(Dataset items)
------
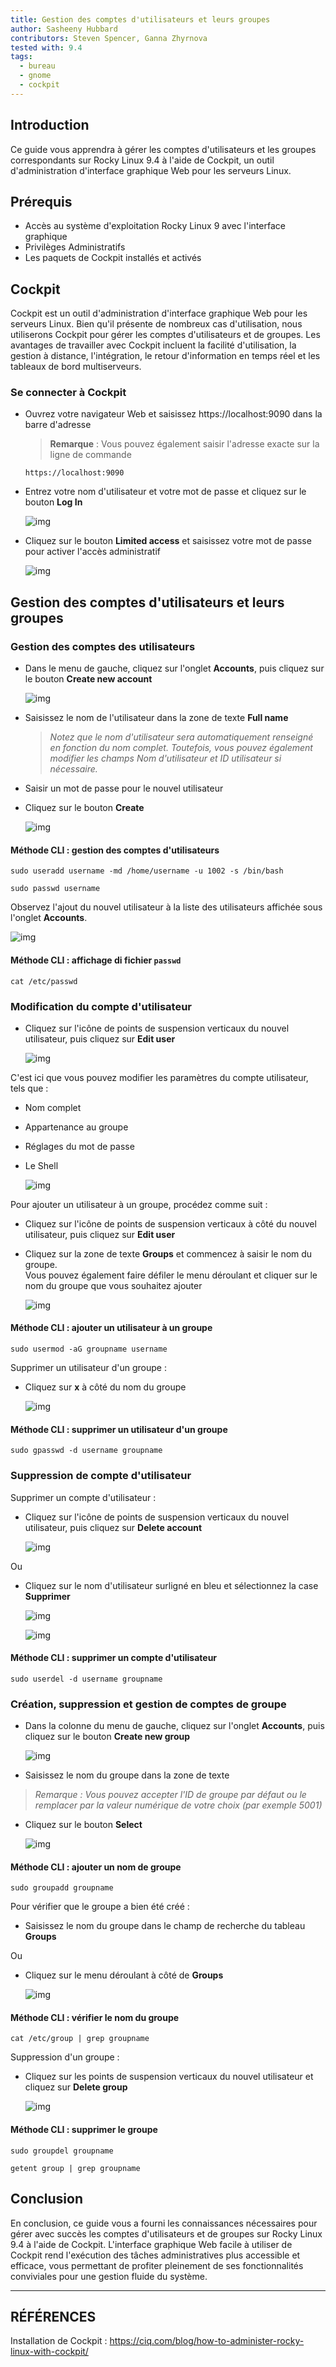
 ```yaml
---
title: Gestion des comptes d'utilisateurs et leurs groupes
author: Sasheeny Hubbard
contributors: Steven Spencer, Ganna Zhyrnova
tested with: 9.4
tags:
  - bureau
  - gnome
  - cockpit
---
```


## Introduction

Ce guide vous apprendra à gérer les comptes d'utilisateurs et les groupes correspondants sur Rocky Linux 9.4 à l'aide de Cockpit, un outil d'administration d'interface graphique Web pour les serveurs Linux.

## Prérequis

- Accès au système d'exploitation Rocky Linux 9 avec l'interface graphique
- Privilèges Administratifs
- Les paquets de Cockpit installés et activés

## Cockpit

Cockpit est un outil d'administration d'interface graphique Web pour les serveurs Linux. Bien qu'il présente de nombreux cas d'utilisation, nous utiliserons Cockpit pour gérer les comptes d'utilisateurs et de groupes. Les avantages de travailler avec Cockpit incluent la facilité d'utilisation, la gestion à distance, l'intégration, le retour d'information en temps réel et les tableaux de bord multiserveurs.

### Se connecter à Cockpit

- Ouvrez votre navigateur Web et saisissez https://localhost:9090 dans la barre d'adresse

  > **Remarque** : Vous pouvez également saisir l'adresse exacte sur la ligne de commande

  ```text
  https://localhost:9090
  ```

- Entrez votre nom d'utilisateur et votre mot de passe et cliquez sur le bouton **Log In**

  ![img](images/user_group_acctmgt_images/1.png)

- Cliquez sur le bouton **Limited access** et saisissez votre mot de passe pour activer l'accès administratif

  ![img](images/user_group_acctmgt_images/2.png)

## Gestion des comptes d'utilisateurs et leurs groupes

### Gestion des comptes des utilisateurs

- Dans le menu de gauche, cliquez sur l'onglet **Accounts**, puis cliquez sur le bouton **Create new account**

  ![img](images/user_group_acctmgt_images/5.png)

- Saisissez le nom de l'utilisateur dans la zone de texte **Full name**
  > _Notez que le nom d'utilisateur sera automatiquement renseigné en fonction du nom complet. Toutefois, vous pouvez également modifier les champs Nom d'utilisateur et ID utilisateur si nécessaire._

- Saisir un mot de passe pour le nouvel utilisateur

- Cliquez sur le bouton **Create**

  ![img](images/user_group_acctmgt_images/8.png)

#### Méthode CLI : gestion des comptes d'utilisateurs

```text
sudo useradd username -md /home/username -u 1002 -s /bin/bash 
```

```text
sudo passwd username 
```

Observez l'ajout du nouvel utilisateur à la liste des utilisateurs affichée sous l'onglet **Accounts**.

![img](images/user_group_acctmgt_images/9.png)

#### Méthode CLI : affichage di fichier `passwd`

```text
cat /etc/passwd
```

### Modification du compte d'utilisateur

- Cliquez sur l'icône de points de suspension verticaux du nouvel utilisateur, puis cliquez sur **Edit user**

  ![img](images/user_group_acctmgt_images/13.png)

C'est ici que vous pouvez modifier les paramètres du compte utilisateur, tels que :

- Nom complet
- Appartenance au groupe
- Réglages du mot de passe
- Le Shell

  ![img](images/user_group_acctmgt_images/15.png)

Pour ajouter un utilisateur à un groupe, procédez comme suit :

- Cliquez sur l'icône de points de suspension verticaux à côté du nouvel utilisateur, puis cliquez sur **Edit user**

- Cliquez sur la zone de texte **Groups** et commencez à saisir le nom du groupe.\
  Vous pouvez également faire défiler le menu déroulant et cliquer sur le nom du groupe que vous souhaitez ajouter

  ![img](images/user_group_acctmgt_images/14.png)

#### Méthode CLI : ajouter un utilisateur à un groupe

```text
sudo usermod -aG groupname username
```

Supprimer un utilisateur d'un groupe :

- Cliquez sur **x** à côté du nom du groupe

  ![img](images/user_group_acctmgt_images/18.png)

#### Méthode CLI : supprimer un utilisateur d'un groupe

```text
sudo gpasswd -d username groupname
```

### Suppression de compte d'utilisateur

Supprimer un compte d'utilisateur :

- Cliquez sur l'icône de points de suspension verticaux du nouvel utilisateur, puis cliquez sur **Delete account**

  ![img](images/user_group_acctmgt_images/16.png)

Ou

- Cliquez sur le nom d'utilisateur surligné en bleu et sélectionnez la case **Supprimer**

  ![img](images/user_group_acctmgt_images/17.png)

  ![img](images/user_group_acctmgt_images/22.png)

#### Méthode CLI : supprimer un compte d'utilisateur

```text
sudo userdel -d username groupname
```

### Création, suppression et gestion de comptes de groupe

- Dans la colonne du menu de gauche, cliquez sur l'onglet **Accounts**, puis cliquez sur le bouton **Create new group**

  ![img](images/user_group_acctmgt_images/7.png)

- Saisissez le nom du groupe dans la zone de texte

> _Remarque : Vous pouvez accepter l'ID de groupe par défaut ou le remplacer par la valeur numérique de votre choix (par exemple 5001)_

- Cliquez sur le bouton **Select**

  ![img](images/user_group_acctmgt_images/11.png)

#### Méthode CLI : ajouter un nom de groupe

```text
sudo groupadd groupname
```

Pour vérifier que le groupe a bien été créé :

- Saisissez le nom du groupe dans le champ de recherche du tableau **Groups**

Ou

- Cliquez sur le menu déroulant à côté de **Groups**

  ![img](images/user_group_acctmgt_images/12.png)

#### Méthode CLI : vérifier le nom du groupe

```text
cat /etc/group | grep groupname
```

Suppression d'un groupe :

- Cliquez sur les points de suspension verticaux du nouvel utilisateur et cliquez sur **Delete group**

  ![img](images/user_group_acctmgt_images/21.png)

#### Méthode CLI : supprimer le groupe

```text
sudo groupdel groupname
```

```text
getent group | grep groupname
```

## Conclusion

En conclusion, ce guide vous a fourni les connaissances nécessaires pour gérer avec succès les comptes d'utilisateurs et de groupes sur Rocky Linux 9.4 à l'aide de Cockpit. L'interface graphique Web facile à utiliser de Cockpit rend l'exécution des tâches administratives plus accessible et efficace, vous permettant de profiter pleinement de ses fonctionnalités conviviales pour une gestion fluide du système.

---

## RÉFÉRENCES

Installation de Cockpit : https://ciq.com/blog/how-to-administer-rocky-linux-with-cockpit/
------
> **Exercise**
Return each line from the entries above that includes "https".

> **Your response**
- Ouvrez votre navigateur Web et saisissez https://localhost:9090 dans la barre d'adresse
  https://localhost:9090
Installation de Cockpit : https://ciq.com/blog/how-to-administer-rocky-linux-with-cockpit/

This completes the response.